De saída do PT para disputar a próxima eleição municipal, a senadora disparou para todos os lados. Desde que Dilma Rousseff assumiu a presidência, a mídia especula sobre os enfrentamentos entre a presidente e o ex. Até então ninguém de dentro do círculo do poder havia confirmado publicamente o embate interno.
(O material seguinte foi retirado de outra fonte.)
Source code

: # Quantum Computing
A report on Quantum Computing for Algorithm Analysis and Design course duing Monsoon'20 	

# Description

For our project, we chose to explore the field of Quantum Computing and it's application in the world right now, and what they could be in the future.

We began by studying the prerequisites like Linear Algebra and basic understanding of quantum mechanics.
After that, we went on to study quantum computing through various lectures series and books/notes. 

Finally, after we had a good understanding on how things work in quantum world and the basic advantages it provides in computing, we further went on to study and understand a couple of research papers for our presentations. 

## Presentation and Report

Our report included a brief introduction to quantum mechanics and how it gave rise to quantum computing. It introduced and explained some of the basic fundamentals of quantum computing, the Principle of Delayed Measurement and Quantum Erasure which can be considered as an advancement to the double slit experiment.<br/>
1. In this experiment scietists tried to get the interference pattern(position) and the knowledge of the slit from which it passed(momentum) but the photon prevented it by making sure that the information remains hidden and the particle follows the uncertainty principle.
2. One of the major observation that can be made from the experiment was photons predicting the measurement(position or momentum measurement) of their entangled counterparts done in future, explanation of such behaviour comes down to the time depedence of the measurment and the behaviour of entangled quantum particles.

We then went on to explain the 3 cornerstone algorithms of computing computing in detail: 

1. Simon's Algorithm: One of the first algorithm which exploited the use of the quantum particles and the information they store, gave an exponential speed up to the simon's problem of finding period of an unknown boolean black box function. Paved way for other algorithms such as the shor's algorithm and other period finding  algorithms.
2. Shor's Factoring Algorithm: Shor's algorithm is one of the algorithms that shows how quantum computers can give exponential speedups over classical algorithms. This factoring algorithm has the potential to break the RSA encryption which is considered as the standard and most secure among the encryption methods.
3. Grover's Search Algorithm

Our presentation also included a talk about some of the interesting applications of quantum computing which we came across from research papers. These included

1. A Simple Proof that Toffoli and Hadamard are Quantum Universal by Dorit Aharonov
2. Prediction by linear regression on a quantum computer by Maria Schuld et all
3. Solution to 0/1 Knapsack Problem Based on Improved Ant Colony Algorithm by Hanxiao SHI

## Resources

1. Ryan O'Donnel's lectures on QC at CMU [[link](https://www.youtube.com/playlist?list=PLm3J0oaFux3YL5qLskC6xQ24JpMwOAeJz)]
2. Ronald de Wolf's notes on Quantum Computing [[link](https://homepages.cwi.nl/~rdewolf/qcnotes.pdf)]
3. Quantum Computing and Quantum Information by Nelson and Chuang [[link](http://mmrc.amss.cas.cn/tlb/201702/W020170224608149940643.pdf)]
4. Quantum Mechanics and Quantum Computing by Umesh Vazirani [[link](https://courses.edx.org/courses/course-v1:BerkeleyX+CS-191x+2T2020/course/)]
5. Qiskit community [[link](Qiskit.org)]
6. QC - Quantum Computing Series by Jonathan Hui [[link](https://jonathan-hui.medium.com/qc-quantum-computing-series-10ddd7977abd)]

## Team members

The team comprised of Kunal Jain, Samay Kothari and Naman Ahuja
Marta deixou claro que, em 2014, o ex-presidente autorizou o “Volta Lula” e que só desistiu da movimentação diante do confronto iminente que seria desastroso para as pretensões eleitorais do partido. “Estou conversando com ela, mas não adianta, ela não ouve”, teria dito Lula sobre Dilma em um jantar organizado por Marta.
De acordo com a senadora, nas rodinhas com empresários, Lula fazia coro com as reclamações contra a política econômica e também “decepava” a presidente. Na parte mais engraçada da entrevista, Marta apresenta as razões pelas quais teria sido preterida pelo partido nas disputas para a Prefeitura de São Paulo e para o governo do Estado. “Sempre achei que acabaria ficando meio de fora das coisas, talvez pela origem, talvez por ser loura de olho azul, não sei”, disse a senadora. Estarrecida com as notícias de desvios de dinheiro público na Petrobras, disse que “ou o PT muda ou acaba”. A verve da senadora ainda produziu mais estragos. Na saída, Marta ainda entregou a Controladoria Geral da União documentos que comprovam irregularidades cometidas por Juca Ferreira, seu companheiro de partido, desafeto declarado e antecessor no Ministério da Cultura, que agora reassumiu o cargo.
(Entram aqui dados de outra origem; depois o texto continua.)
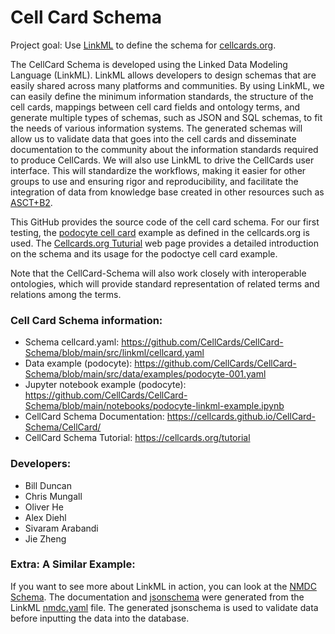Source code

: # Cell Card Schema

Project goal: Use [LinkML](https://linkml.io/linkml/) to define the schema for [cellcards.org](https://cellcards.org).  

The CellCard Schema is developed using the Linked Data Modeling Language (LinkML). LinkML allows developers to design schemas that are easily shared across many platforms and communities. By using LinkML, we can easily define the minimum information standards, the structure of the cell cards, mappings between cell card fields and ontology terms, and generate multiple types of schemas, such as JSON and SQL schemas, to fit the needs of various information systems. The generated schemas will allow us to validate data that goes into the cell cards and disseminate documentation to the community about the information standards required to produce CellCards. We will also use LinkML to drive the CellCards user interface. This will standardize the workflows, making it easier for other groups to use and ensuring rigor and reproducibility, and facilitate the integration of data from knowledge base created in other resources such as [ASCT+B2](https://hubmapconsortium.github.io/ccf/pages/ccf-anatomical-structures.html). 

This GitHub provides the source code of the cell card schema. For our first testing, the [podocyte cell card](https://cellcards.org/podocyte.php) example as defined in the cellcards.org is used. The [Cellcards.org Tuturial](https://cellcards.org/tutorial) web page provides a detailed introduction on the schema and its usage for the podoctye cell card example.  

Note that the CellCard-Schema will also work closely with interoperable ontologies, which will provide standard representation of related terms and relations among the terms. 

### Cell Card Schema information:  
- Schema cellcard.yaml: https://github.com/CellCards/CellCard-Schema/blob/main/src/linkml/cellcard.yaml
- Data example (podocyte): https://github.com/CellCards/CellCard-Schema/blob/main/src/data/examples/podocyte-001.yaml
- Jupyter notebook example (podocyte): https://github.com/CellCards/CellCard-Schema/blob/main/notebooks/podocyte-linkml-example.ipynb
- CellCard Schema Documentation: https://cellcards.github.io/CellCard-Schema/CellCard/ 
- CellCard Schema Tutorial: https://cellcards.org/tutorial 

### Developers:  
- Bill Duncan
- Chris Mungall
- Oliver He
- Alex Diehl
- Sivaram Arabandi
- Jie Zheng

### Extra: A Similar Example: 
If you want to see more about LinkML in action, you can look at the [NMDC Schema](https://microbiomedata.github.io/nmdc-schema/). The documentation and [jsonschema](https://github.com/microbiomedata/nmdc-schema/blob/main/jsonschema/nmdc.schema.json) were generated from the LinkML [nmdc.yaml](https://github.com/microbiomedata/nmdc-schema/blob/main/src/schema/nmdc.yaml) file. The generated jsonschema is used to validate data before inputting the data into the database. 
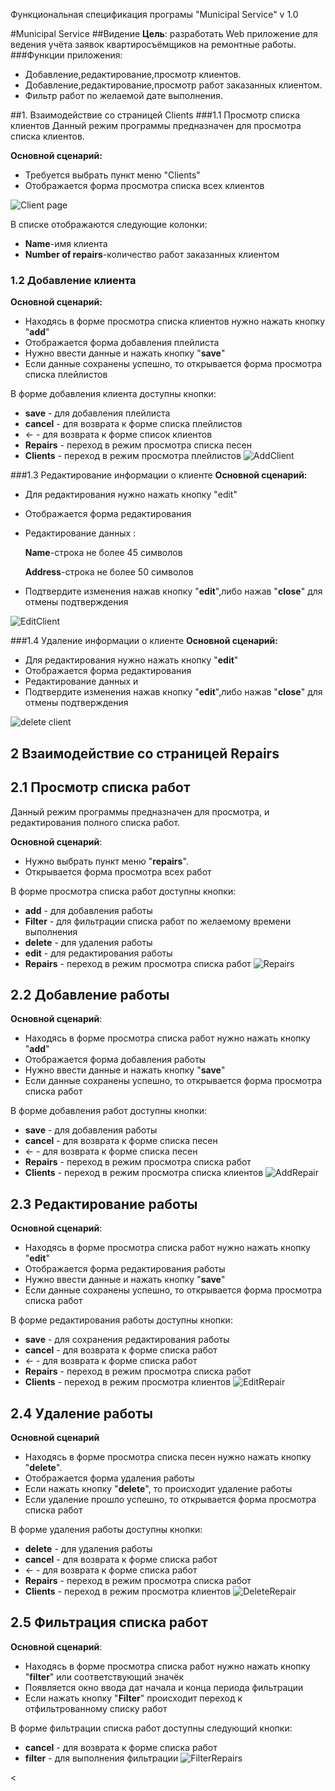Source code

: Функциональная спецификация програмы "Municipal Service" v 1.0

#Municipal Service
##Видение
**Цель**: разработать Web приложение для ведения учёта заявок квартиросъёмщиков на ремонтные работы.
###Функции приложения:

- Добавление,редактирование,просмотр клиентов.
- Добавление,редактирование,просмотр работ заказанных клиентом.
- Фильтр работ по желаемой дате выполнения.

##1. Взаимодействие со страницей Clients
###1.1 Просмотр списка клиентов
Данный режим программы предназначен для просмотра списка клиентов.

**Основной сценарий:**
-  Требуется выбрать пункт меню "Clients"
- Отображается форма просмотра списка всех клиентов

![Client page](https://)

 В списке отображаются следующие колонки:
- **Name**-имя клиента
- **Number of repairs**-количество работ заказанных клиентом
### 1.2 Добавление клиента
**Основной сценарий:**
* Находясь в форме просмотра списка клиентов нужно нажать кнопку "**add**"
* Отображается форма добавления плейлиста
* Нужно ввести данные и нажать кнопку "**save**"
* Если данные сохранены успешно, то открывается форма просмотра списка плейлистов

В форме добавления клиента доступны кнопки:
* **save** - для добавления плейлиста
* **cancel** - для возврата к форме списка плейлистов
* <- - для возврата к форме список  клиентов
* **Repairs** - переход в режим просмотра списка песен
* **Clients** - переход в режим просмотра плейлистов
  ![AddClient](img/)

###1.3 Редактирование информации о клиенте
**Основной сценарий:**
- Для редактирования нужно нажать кнопку "edit"
- Отображается форма редактирования
- Редактирование данных :
 
  **Name**-строка не более 45 символов

  **Address**-строка не более 50 символов
         
- Подтвердите изменения нажав кнопку "**edit**",либо нажав "**close**" для отмены подтверждения

![EditClient](https://)

###1.4 Удаление информации о клиенте
**Основной сценарий:**
- Для редактирования нужно нажать кнопку "**edit**"
- Отображается форма редактирования
- Редактирование данных и
- Подтвердите изменения нажав кнопку "**edit**",либо нажав "**close**" для отмены подтверждения

![delete client](https://)

## 2 Взаимодействие со страницей Repairs
## 2.1 Просмотр списка работ
Данный режим программы предназначен для просмотра, и редактирования полного списка работ.

**Основной сценарий**:
* Нужно выбрать пункт меню "**repairs**".
* Открывается форма просмотра всех работ

В форме просмотра списка работ доступны кнопки:
* **add** - для добавления работы
* **Filter** - для фильтрации списка работ по желаемому времени выполнения
* **delete** - для удаления работы
* **edit** - для редактирования работы
* **Repairs** - переход в режим просмотра списка работ
  ![Repairs](img/rs.png)
## 2.2 Добавление работы
**Основной сценарий**:
* Находясь в форме просмотра списка работ нужно нажать кнопку "**add**"
* Отображается форма добавления работы
* Нужно ввести  данные и нажать кнопку "**save**"
* Если данные сохранены успешно, то открывается форма просмотра списка работ

В форме добавления работ доступны кнопки:
* **save** - для добавления работы
* **cancel** - для возврата к форме списка песен
* <- - для возврата к форме списка песен
* **Repairs** - переход в режим просмотра списка работ
* **Clients** - переход в режим просмотра списка клиентов
  ![AddRepair](img/)

## 2.3 Редактирование работы
**Основной сценарий**:
* Находясь в форме просмотра списка работ нужно нажать кнопку "**edit**"
* Отображается форма редактирования работы
* Нужно ввести данные и нажать кнопку "**save**"
* Если данные сохранены успешно, то открывается форма просмотра списка работ

В форме редактирования работы доступны кнопки:
* **save** - для сохранения редактирования работы
* **cancel** - для возврата к форме списка работ
* <- - для возврата к форме списка работ
* **Repairs** - переход в режим просмотра списка работ
* **Clients** - переход в режим просмотра клиентов
  ![EditRepair](img/)
## 2.4 Удаление работы
**Основной сценарий**
* Находясь в форме просмотра списка песен нужно нажать кнопку "**delete**".
* Отображается форма удаления работы
* Если нажать кнопку "**delete**", то происходит удаление работы
* Если удаление прошло успешно, то открывается форма просмотра списка работ

В форме удаления работы доступны кнопки:
* **delete** - для удаления работы
* **cancel** - для возврата к форме списка работ
* <- - для возврата к форме списка работ
* **Repairs** - переход в режим просмотра списка работ
* **Clients** - переход в режим просмотра клиентов
  ![DeleteRepair](img/)
## 2.5 Фильтрация списка работ
**Основной сценарий**:
* Находясь в форме просмотра списка работ нужно нажать кнопку "**filter**" или соответствующий значёк
* Появляется окно ввода дат начала и конца периода фильтрации
* Если нажать кнопку "**Filter**" происходит переход к отфильтрованному списку работ

В форме фильтрации списка работ доступны следующий кнопки:
* **cancel** - для возврата к форме списка работ
* **filter** - для выполнения фильтрации
  ![FilterRepairs](img/)

<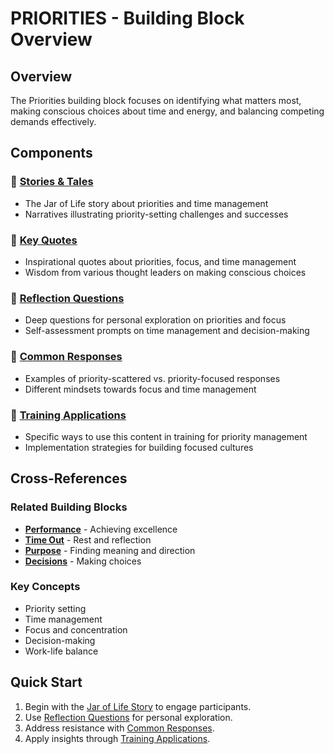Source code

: # PRIORITIES - Building Block Overview

## Overview
The Priorities building block focuses on identifying what matters most, making conscious choices about time and energy, and balancing competing demands effectively.

## Components

### 📖 [Stories & Tales](stories-tales.md)
- The Jar of Life story about priorities and time management
- Narratives illustrating priority-setting challenges and successes

### 💬 [Key Quotes](key-quotes.md)
- Inspirational quotes about priorities, focus, and time management
- Wisdom from various thought leaders on making conscious choices

### 🤔 [Reflection Questions](reflection-questions.md)
- Deep questions for personal exploration on priorities and focus
- Self-assessment prompts on time management and decision-making

### 💭 [Common Responses](common-responses.md)
- Examples of priority-scattered vs. priority-focused responses
- Different mindsets towards focus and time management

### 🎯 [Training Applications](training-applications.md)
- Specific ways to use this content in training for priority management
- Implementation strategies for building focused cultures

## Cross-References

### Related Building Blocks
- **[Performance](../performance/README.md)** - Achieving excellence
- **[Time Out](../time-out/README.md)** - Rest and reflection
- **[Purpose](../purpose/README.md)** - Finding meaning and direction
- **[Decisions](../decisions/README.md)** - Making choices

### Key Concepts
- Priority setting
- Time management
- Focus and concentration
- Decision-making
- Work-life balance

## Quick Start
1. Begin with the [Jar of Life Story](stories-tales.md) to engage participants.
2. Use [Reflection Questions](reflection-questions.md) for personal exploration.
3. Address resistance with [Common Responses](common-responses.md).
4. Apply insights through [Training Applications](training-applications.md).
Na outra entrevista, publicada pela revista Veja, as críticas contra o descalabro atual partiram do senador gaúcho, Pedro Simon, que do alto dos seus 60 anos de vida pública, encaminha a aposentadoria estarrecido com o que classificou de “um dos maiores escândalos de corrupção do mundo.” Desde que ingressou na vida pública, Simon nunca ficou um único dia sem mandato. Assistiu ao começo e ao término de vários governos e considera melancólico o final do primeiro mandato de Dilma Rousseff e o começo deste. “É muita desgraça. A presidente acaba de ser eleita e a impressão é a de que não tem comando”. Para o senador, o ex-presidente Lula foi a maior decepção de toda a sua carreira política por ter permitido o mensalão e o petrolão. “Se não tivéssemos tudo isso, se tivéssemos feito um governo austero, o Brasil hoje seria diferente, muito melhor”, declarou Simon.
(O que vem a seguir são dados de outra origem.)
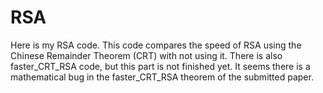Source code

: # RSA

Here is my RSA code.
This code compares the speed of RSA using the Chinese Remainder Theorem (CRT) with not using it.
There is also faster_CRT_RSA code, but this part is not finished yet.
It seems there is a mathematical bug in the faster_CRT_RSA theorem of the submitted paper.

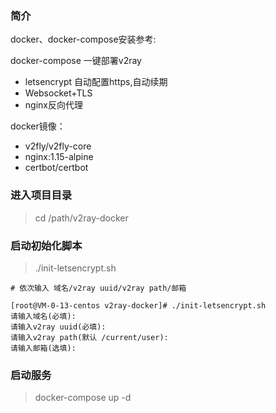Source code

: ### 简介

docker、docker-compose安装参考: 

docker-compose 一键部署v2ray
- letsencrypt 自动配置https,自动续期
- Websocket+TLS
- nginx反向代理

docker镜像：
- v2fly/v2fly-core
- nginx:1.15-alpine
- certbot/certbot

### 进入项目目录

> cd /path/v2ray-docker

### 启动初始化脚本

> ./init-letsencrypt.sh

    # 依次输入 域名/v2ray uuid/v2ray path/邮箱

    [root@VM-0-13-centos v2ray-docker]# ./init-letsencrypt.sh
    请输入域名(必填):
    请输入v2ray uuid(必填):
    请输入v2ray path(默认 /current/user):
    请输入邮箱(选填):

### 启动服务

> docker-compose up -d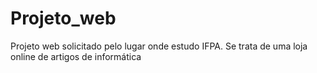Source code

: # Projeto_web
 Projeto web solicitado pelo lugar onde estudo IFPA. Se trata de uma loja online de artigos de informática
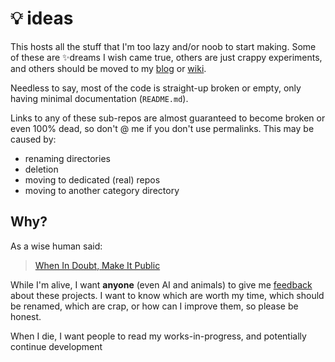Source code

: # 💡 ideas

This hosts all the stuff that I'm too lazy and/or noob to start making. Some of these are ✨dreams I wish came true, others are just crappy experiments, and others should be moved to my [blog](https://github.com/Rudxain/blog) or [wiki](https://github.com/Rudxain/RX-wiki).

Needless to say, most of the code is straight-up broken or empty, only having minimal documentation (`README.md`).

Links to any of these sub-repos are almost guaranteed to become broken or even 100% dead, so don't @ me if you don't use permalinks. This may be caused by:
- renaming directories
- deletion
- moving to dedicated (real) repos
- moving to another category directory

## Why?
As a wise human said:
> [When In Doubt, Make It Public](https://blog.codinghorror.com/when-in-doubt-make-it-public)

While I'm alive, I want **anyone** (even AI and animals) to give me [feedback](https://en.wikipedia.org/wiki/Request_for_Comments) about these projects.
I want to know which are worth my time, which should be renamed, which are crap, or how can I improve them, so please be honest.

When I die, I want people to read my works-in-progress, and potentially continue development
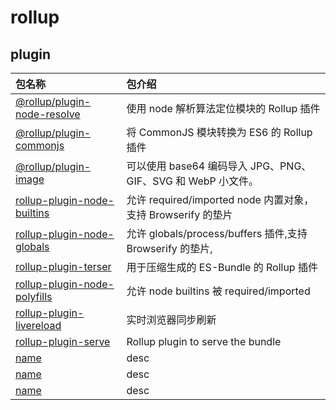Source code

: # rollup

[@rollup/plugin-node-resolve]: https://www.npmjs.com/package/@rollup/plugin-node-resolve
[@rollup/plugin-commonjs]: https://www.npmjs.com/package/@rollup/plugin-commonjs
[rollup-plugin-node-builtins]: https://www.npmjs.com/package/rollup-plugin-node-builtins
[rollup-plugin-node-globals]: https://www.npmjs.com/package/rollup-plugin-node-globals
[rollup-plugin-terser]: https://www.npmjs.com/package/rollup-plugin-terser
[rollup-plugin-node-polyfills]: https://www.npmjs.com/package/rollup-plugin-node-polyfills
[rollup-plugin-livereload]: https://www.npmjs.com/package/rollup-plugin-livereload
[rollup-plugin-serve]: https://www.npmjs.com/package/rollup-plugin-serve
[@rollup/plugin-image]: https://www.npmjs.com/package/@rollup/plugin-image
[name]: link
[name]: link

## plugin

| 包名称                         | 包介绍                                                       |
| :----------------------------- | :----------------------------------------------------------- |
| [@rollup/plugin-node-resolve]  | 使用 node 解析算法定位模块的 Rollup 插件                     |
| [@rollup/plugin-commonjs]      | 将 CommonJS 模块转换为 ES6 的 Rollup 插件                    |
| [@rollup/plugin-image]         | 可以使用 base64 编码导入 JPG、PNG、GIF、SVG 和 WebP 小文件。 |
| [rollup-plugin-node-builtins]  | 允许 required/imported node 内置对象，支持 Browserify 的垫片 |
| [rollup-plugin-node-globals]   | 允许 globals/process/buffers 插件,支持 Browserify 的垫片,    |
| [rollup-plugin-terser]         | 用于压缩生成的 ES-Bundle 的 Rollup 插件                      |
| [rollup-plugin-node-polyfills] | 允许 node builtins 被 required/imported                      |
| [rollup-plugin-livereload]     | 实时浏览器同步刷新                                           |
| [rollup-plugin-serve]          | Rollup plugin to serve the bundle                            |
| [name]                         | desc                                                         |
| [name]                         | desc                                                         |
| [name]                         | desc                                                         |
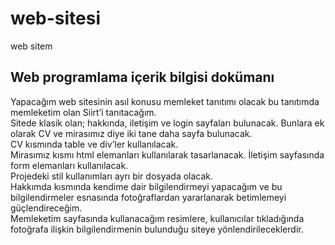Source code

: # web-sitesi
web sitem<br>
## Web programlama içerik bilgisi dokümanı

Yapacağım web sitesinin asıl konusu memleket tanıtımı olacak bu tanıtımda memleketim olan Siirt’i tanıtacağım. 
<br>
Sitede klasik olan; hakkında, iletişim ve login sayfaları bulunacak. Bunlara ek olarak CV ve mirasımız diye iki tane daha sayfa bulunacak.
<br>
CV kısmında table ve div’ler kullanılacak.
<br>
Mirasımız kısmı html elemanları kullanılarak tasarlanacak. İletişim sayfasında form elemanları kullanılacak. 
<br>
Projedeki stil kullanımları ayrı bir dosyada olacak.
<br>
 Hakkımda kısmında kendime dair bilgilendirmeyi yapacağım ve bu bilgilendirmeler esnasında fotoğraflardan yararlanarak betimlemeyi güçlendireceğim.
 <br>
 Memleketim sayfasında kullanacağım resimlere, kullanıcılar tıkladığında fotoğrafa ilişkin bilgilendirmenin bulunduğu siteye yönlendirileceklerdir.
Com a autoridade de quem ficou 32 anos no Senado, Simon adverte que o país não pode esperar por nenhuma iniciativa do Congresso Nacional definido por ele como um ajuntamento de corporações, sindicatos, empreiteiras e de empresas multinacionais. “Ninguém ali fala pelo povo. Se deixar tudo calmo, não fazem nada, ou só fazem coisas de interesse de determinados grupos”, observou o político gaúcho. Convicto, o senador afirma que só haverá mudança se o povo voltar às ruas para pressionar o Congresso Nacional, pois foram as mobilizações que provocaram as últimas principais mudanças políticas do país: o fim da ditadura militar, a cassação do ex-presidente Fernando Collor e o julgamento do mensalão. O desfecho do petrolão ainda está por ser escrito.